[The data]
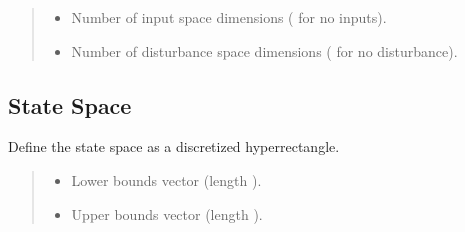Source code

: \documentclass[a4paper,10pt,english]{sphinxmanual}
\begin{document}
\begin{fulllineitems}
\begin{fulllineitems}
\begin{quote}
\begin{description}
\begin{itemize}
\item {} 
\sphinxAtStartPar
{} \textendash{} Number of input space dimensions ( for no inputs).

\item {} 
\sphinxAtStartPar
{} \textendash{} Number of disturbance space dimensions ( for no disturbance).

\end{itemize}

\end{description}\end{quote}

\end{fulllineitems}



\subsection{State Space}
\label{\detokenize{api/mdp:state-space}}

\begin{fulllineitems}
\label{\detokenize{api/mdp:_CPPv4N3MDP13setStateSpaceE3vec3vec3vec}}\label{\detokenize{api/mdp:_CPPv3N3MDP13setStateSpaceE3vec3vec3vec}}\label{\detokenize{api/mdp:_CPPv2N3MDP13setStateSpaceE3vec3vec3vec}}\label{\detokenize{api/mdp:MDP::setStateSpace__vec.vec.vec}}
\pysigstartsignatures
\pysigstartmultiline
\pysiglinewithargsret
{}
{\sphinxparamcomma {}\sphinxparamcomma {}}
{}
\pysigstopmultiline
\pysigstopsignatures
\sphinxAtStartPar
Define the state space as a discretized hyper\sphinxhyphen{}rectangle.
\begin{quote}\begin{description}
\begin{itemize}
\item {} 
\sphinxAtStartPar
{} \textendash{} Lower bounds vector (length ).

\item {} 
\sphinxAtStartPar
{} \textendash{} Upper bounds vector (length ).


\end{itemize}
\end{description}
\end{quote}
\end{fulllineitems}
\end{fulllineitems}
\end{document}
[/The data]
[The data]
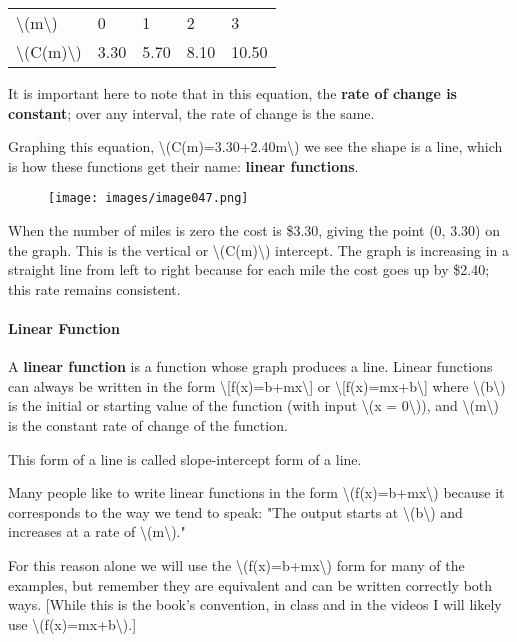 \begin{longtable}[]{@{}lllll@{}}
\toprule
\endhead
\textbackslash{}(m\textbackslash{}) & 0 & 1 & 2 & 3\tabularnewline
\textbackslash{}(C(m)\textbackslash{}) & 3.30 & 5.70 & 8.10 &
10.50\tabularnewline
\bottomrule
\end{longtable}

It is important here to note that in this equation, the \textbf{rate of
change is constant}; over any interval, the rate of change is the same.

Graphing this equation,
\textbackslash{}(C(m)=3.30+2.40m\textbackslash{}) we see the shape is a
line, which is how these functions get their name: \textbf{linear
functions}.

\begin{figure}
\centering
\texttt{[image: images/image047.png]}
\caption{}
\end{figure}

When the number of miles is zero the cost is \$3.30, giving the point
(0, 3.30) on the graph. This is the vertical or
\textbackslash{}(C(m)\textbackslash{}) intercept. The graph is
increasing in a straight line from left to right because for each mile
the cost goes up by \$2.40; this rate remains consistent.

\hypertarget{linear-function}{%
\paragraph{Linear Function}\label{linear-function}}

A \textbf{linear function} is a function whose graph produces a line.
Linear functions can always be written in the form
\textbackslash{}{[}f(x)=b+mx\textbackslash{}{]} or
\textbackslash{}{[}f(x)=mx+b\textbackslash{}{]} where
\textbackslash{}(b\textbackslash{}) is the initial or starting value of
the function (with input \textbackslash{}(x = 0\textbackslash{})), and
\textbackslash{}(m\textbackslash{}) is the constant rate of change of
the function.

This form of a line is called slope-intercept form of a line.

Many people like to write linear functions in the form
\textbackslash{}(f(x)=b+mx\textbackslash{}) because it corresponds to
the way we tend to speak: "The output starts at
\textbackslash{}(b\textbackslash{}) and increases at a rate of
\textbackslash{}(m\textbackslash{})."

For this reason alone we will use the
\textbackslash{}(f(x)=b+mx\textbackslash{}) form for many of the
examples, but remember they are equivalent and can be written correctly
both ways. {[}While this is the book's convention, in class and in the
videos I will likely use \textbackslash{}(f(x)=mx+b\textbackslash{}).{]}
[/The data]
=== What you need to do ===
Using the material above, tally each line where the word "tabularnewline" appears. Reply with the total only.

=== Answer space ===
2